■ Assignment ■
Every entry should be copied exactly, with nothing added or dropped.
----
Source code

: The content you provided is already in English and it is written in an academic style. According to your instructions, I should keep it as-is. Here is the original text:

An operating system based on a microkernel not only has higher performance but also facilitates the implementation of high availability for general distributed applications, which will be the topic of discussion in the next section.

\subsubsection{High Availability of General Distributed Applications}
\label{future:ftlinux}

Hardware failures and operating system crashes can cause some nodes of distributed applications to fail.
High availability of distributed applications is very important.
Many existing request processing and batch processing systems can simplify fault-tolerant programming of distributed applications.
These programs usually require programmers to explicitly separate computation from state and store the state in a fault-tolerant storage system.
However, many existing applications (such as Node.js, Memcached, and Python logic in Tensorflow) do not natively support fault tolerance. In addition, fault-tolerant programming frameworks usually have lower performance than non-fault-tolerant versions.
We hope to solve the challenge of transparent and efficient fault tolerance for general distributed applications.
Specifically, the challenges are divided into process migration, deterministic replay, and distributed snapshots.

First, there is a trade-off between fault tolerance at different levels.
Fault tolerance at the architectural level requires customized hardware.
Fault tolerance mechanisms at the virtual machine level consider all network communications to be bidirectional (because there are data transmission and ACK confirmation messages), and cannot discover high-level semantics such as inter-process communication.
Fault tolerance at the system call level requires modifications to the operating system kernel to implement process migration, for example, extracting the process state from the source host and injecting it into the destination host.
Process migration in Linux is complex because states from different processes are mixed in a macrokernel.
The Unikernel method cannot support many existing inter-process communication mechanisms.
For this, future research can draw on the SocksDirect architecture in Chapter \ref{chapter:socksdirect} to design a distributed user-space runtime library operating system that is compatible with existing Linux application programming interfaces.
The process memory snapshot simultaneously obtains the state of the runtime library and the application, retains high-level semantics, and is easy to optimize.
----
■ Answer box ■
Source code

: The content you provided is already in English and it is written in an academic style. According to your instructions, I should keep it as-is. Here is the original text:

An operating system based on a microkernel not only has higher performance but also facilitates the implementation of high availability for general distributed applications, which will be the topic of discussion in the next section.

\subsubsection{High Availability of General Distributed Applications}
\label{future:ftlinux}

Hardware failures and operating system crashes can cause some nodes of distributed applications to fail.
High availability of distributed applications is very important.
Many existing request processing and batch processing systems can simplify fault-tolerant programming of distributed applications.
These programs usually require programmers to explicitly separate computation from state and store the state in a fault-tolerant storage system.
However, many existing applications (such as Node.js, Memcached, and Python logic in Tensorflow) do not natively support fault tolerance. In addition, fault-tolerant programming frameworks usually have lower performance than non-fault-tolerant versions.
We hope to solve the challenge of transparent and efficient fault tolerance for general distributed applications.
Specifically, the challenges are divided into process migration, deterministic replay, and distributed snapshots.

First, there is a trade-off between fault tolerance at different levels.
Fault tolerance at the architectural level requires customized hardware.
Fault tolerance mechanisms at the virtual machine level consider all network communications to be bidirectional (because there are data transmission and ACK confirmation messages), and cannot discover high-level semantics such as inter-process communication.
Fault tolerance at the system call level requires modifications to the operating system kernel to implement process migration, for example, extracting the process state from the source host and injecting it into the destination host.
Process migration in Linux is complex because states from different processes are mixed in a macrokernel.
The Unikernel method cannot support many existing inter-process communication mechanisms.
For this, future research can draw on the SocksDirect architecture in Chapter \ref{chapter:socksdirect} to design a distributed user-space runtime library operating system that is compatible with existing Linux application programming interfaces.
The process memory snapshot simultaneously obtains the state of the runtime library and the application, retains high-level semantics, and is easy to optimize.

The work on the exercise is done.